Ok bin für alle Entscheidungshelfenden Tipps dankbar  :Laughing: 

----------

## dek

Über das Angebot bin ich gestern auch gestolpert. Gerüchten zufolge basiert es ja auf dem MSI Megabook S260, und das wäre mein Notebook der Wahl.  :Smile: 

Ich frage mich nur ob die Grafikkarte nicht unter Umständen Probleme bereitet: Intel Graphics Media Accelerator 900.

----------

## dek

Also, scheinbar funktioniert die Grafik mit dem i810 Treiber. Allerdings bezieht sich der link auf ein anderes Notebook, und ob die Hardware nun wirklich identisch ist..  :Question: 

http://geetduggal.typepad.com/refinery/2005/02/linux_on_dell_i_3.html

Kartenleser und Tuner können auch Probleme machen, letzteres wohl am ehesten. Der Rest sollte aber denke ich laufen, die Centrino-Unterstüzung inklusive WLAN ist ja mittlerweile recht gut.
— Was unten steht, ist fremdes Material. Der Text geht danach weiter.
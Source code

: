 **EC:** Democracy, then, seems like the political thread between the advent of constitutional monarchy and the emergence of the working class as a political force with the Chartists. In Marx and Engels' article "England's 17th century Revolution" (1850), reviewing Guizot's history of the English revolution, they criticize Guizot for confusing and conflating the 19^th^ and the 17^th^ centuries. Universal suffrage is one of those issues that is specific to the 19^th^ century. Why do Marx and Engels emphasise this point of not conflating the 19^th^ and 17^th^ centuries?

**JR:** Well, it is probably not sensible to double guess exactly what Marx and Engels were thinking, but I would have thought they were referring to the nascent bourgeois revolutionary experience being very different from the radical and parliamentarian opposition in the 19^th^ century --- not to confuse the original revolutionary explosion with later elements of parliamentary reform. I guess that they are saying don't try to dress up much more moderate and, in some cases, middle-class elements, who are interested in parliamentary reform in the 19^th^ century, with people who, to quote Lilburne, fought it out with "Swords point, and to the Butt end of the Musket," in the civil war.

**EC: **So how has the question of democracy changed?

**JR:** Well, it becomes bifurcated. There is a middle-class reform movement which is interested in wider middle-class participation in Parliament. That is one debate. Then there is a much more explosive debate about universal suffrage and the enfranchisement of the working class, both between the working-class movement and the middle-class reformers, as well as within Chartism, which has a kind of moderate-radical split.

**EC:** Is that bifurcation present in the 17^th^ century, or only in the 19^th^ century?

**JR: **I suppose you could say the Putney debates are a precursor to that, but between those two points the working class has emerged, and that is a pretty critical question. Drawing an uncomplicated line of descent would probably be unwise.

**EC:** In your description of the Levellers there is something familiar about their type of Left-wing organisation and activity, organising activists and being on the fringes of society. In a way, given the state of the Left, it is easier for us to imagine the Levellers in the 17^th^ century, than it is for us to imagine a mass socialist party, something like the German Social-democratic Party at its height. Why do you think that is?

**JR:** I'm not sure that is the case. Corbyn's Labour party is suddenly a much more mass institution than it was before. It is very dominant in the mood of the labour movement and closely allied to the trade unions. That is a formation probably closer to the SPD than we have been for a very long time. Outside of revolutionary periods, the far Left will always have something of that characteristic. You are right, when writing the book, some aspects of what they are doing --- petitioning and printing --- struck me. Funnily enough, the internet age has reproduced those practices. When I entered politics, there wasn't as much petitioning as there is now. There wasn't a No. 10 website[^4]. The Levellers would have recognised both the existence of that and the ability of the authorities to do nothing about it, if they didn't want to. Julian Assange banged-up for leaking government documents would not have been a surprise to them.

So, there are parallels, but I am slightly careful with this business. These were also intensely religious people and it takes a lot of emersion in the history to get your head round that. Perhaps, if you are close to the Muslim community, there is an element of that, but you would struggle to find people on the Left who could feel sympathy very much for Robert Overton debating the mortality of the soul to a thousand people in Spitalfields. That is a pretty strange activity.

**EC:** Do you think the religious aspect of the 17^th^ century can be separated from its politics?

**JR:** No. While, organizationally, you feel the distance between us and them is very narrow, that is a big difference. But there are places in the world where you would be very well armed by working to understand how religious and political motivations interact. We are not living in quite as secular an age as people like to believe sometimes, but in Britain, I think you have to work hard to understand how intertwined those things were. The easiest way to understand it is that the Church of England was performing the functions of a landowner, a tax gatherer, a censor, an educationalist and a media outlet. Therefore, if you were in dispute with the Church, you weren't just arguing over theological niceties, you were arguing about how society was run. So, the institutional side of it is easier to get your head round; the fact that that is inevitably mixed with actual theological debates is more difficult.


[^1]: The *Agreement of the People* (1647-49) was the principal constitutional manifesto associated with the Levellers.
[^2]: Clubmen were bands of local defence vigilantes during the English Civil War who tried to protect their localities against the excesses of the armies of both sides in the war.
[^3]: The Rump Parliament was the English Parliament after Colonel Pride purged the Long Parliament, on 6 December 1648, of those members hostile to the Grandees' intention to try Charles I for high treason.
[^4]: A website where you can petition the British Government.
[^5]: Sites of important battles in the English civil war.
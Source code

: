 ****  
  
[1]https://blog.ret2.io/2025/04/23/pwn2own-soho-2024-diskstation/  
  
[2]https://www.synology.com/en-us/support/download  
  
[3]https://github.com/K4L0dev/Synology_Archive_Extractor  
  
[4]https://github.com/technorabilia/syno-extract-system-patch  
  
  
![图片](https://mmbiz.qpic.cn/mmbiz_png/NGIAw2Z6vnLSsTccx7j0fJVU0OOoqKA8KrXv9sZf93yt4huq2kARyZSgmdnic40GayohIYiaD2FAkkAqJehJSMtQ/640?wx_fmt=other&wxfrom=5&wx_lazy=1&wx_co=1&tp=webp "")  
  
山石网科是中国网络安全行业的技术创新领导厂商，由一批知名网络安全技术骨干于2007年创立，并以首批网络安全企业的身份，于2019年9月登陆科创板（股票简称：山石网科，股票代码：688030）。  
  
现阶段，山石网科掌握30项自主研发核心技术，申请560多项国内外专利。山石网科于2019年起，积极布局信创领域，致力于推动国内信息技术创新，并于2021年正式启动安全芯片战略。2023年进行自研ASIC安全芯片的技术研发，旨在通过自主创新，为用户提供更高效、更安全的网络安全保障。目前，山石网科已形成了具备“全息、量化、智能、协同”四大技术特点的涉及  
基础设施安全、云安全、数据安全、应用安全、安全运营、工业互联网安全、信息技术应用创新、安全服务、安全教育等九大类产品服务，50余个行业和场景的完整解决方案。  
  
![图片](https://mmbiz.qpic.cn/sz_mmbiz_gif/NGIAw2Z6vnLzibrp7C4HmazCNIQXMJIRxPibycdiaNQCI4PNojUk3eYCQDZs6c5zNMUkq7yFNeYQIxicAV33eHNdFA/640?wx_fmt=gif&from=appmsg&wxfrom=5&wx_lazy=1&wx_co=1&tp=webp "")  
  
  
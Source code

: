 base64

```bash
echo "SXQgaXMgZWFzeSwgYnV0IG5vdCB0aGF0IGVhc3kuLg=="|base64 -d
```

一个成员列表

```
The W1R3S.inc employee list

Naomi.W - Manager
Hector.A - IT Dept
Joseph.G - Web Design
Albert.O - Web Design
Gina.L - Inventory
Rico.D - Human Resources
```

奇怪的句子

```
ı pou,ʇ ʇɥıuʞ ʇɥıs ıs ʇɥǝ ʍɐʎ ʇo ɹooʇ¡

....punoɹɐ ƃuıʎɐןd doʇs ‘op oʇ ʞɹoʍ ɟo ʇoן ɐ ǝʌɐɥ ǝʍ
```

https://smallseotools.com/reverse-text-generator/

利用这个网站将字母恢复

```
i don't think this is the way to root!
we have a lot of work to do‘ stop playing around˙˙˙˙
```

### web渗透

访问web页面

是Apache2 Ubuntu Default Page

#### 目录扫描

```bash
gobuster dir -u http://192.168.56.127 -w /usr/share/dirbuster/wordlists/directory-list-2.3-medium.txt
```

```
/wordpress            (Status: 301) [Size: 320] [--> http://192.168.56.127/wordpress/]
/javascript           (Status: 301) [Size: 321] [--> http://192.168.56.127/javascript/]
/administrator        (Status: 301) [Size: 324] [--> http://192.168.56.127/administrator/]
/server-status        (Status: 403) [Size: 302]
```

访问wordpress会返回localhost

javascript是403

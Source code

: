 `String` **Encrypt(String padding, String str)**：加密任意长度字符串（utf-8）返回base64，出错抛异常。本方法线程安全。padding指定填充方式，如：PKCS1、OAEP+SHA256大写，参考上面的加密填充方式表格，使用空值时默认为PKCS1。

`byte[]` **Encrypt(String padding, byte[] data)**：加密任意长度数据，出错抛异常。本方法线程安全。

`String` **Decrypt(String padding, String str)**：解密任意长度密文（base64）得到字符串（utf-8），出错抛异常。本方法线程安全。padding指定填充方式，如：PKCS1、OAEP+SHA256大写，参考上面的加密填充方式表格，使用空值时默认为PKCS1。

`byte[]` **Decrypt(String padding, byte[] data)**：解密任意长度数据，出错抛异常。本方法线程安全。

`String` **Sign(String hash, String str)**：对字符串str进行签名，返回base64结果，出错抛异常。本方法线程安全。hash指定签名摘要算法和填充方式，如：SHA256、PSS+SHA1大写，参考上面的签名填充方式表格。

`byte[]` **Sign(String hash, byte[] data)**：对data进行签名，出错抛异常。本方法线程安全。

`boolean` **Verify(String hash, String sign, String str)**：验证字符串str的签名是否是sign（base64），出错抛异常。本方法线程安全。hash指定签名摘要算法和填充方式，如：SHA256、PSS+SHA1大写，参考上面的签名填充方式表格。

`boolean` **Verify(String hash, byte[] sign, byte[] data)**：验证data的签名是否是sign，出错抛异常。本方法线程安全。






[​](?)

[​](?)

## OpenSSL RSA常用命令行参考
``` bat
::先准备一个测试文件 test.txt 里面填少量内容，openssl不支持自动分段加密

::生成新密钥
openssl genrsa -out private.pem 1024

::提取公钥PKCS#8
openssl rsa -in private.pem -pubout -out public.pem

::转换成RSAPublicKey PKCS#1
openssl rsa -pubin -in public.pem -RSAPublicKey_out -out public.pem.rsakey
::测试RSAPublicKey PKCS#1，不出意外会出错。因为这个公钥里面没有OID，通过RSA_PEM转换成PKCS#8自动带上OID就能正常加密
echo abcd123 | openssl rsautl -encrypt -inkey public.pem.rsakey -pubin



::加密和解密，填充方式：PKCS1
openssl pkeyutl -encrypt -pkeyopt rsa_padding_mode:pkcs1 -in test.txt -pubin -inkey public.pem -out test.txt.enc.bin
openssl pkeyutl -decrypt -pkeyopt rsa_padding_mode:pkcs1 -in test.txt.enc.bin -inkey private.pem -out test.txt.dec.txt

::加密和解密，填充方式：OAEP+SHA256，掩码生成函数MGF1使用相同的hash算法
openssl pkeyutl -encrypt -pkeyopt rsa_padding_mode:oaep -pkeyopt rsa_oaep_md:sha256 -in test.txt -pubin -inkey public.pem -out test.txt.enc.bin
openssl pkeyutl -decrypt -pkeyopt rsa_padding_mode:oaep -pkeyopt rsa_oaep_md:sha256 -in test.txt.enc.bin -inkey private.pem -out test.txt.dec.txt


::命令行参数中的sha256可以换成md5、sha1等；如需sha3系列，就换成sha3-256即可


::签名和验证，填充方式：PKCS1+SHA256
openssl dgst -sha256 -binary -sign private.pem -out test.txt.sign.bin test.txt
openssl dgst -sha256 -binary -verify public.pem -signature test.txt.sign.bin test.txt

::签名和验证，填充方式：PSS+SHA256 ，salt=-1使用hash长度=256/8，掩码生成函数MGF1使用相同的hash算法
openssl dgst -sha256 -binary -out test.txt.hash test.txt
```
Genaueres kann man natürlich erst sagen wenn man das Teil mal in den Fingern hatte.  :Wink: 

----------

## the-pugnacity

medion verbaut ja leider immer wieder sonderanfertigungen und die könnten dann eventl doch probleme machen

----------

## Sonic Lux

Ich warte bis das S260 raus ist und dann hol ich es mir, Celeron M macht nicht wirklich Sinn.

----------

## dek

Wie kommst du auf Celeron M?

----------

## aisixt

also unter meinem alten medio pc lief so gut wie keine treiber, selbst die graka treiber waren immer alt da ich auf medion special anfertigungen warten musst (die ati akzeptierten ihre 9600 TX anfangs wohl noch nicht) unter linux waren treiber für die graka undmöglich zu finden...der support bei medion ist nicht nur teuer, es geht auchnoch netmal einer ans telefon, und wenn du was anderes auser der produktaktivierung von windoof wissen möchtest biste da eh falsch....also wenn du nicht so gut wie alles selber machen willst, rat ich dir mal ab  :Wink:  aber die verarbeitung vom pc kann sich sehen lassen, auch wenn innen alles gequetscht ist ohne ende, und meistens die geräte net soooooo dolle zueinander passen...

----------

## ank666

Ich werde mir wohl in absehbarer Zeit auch ein neues Notebook kaufen, 

allerdings kein Subnotebook, sondern ein 'normales' mit 15" TFT.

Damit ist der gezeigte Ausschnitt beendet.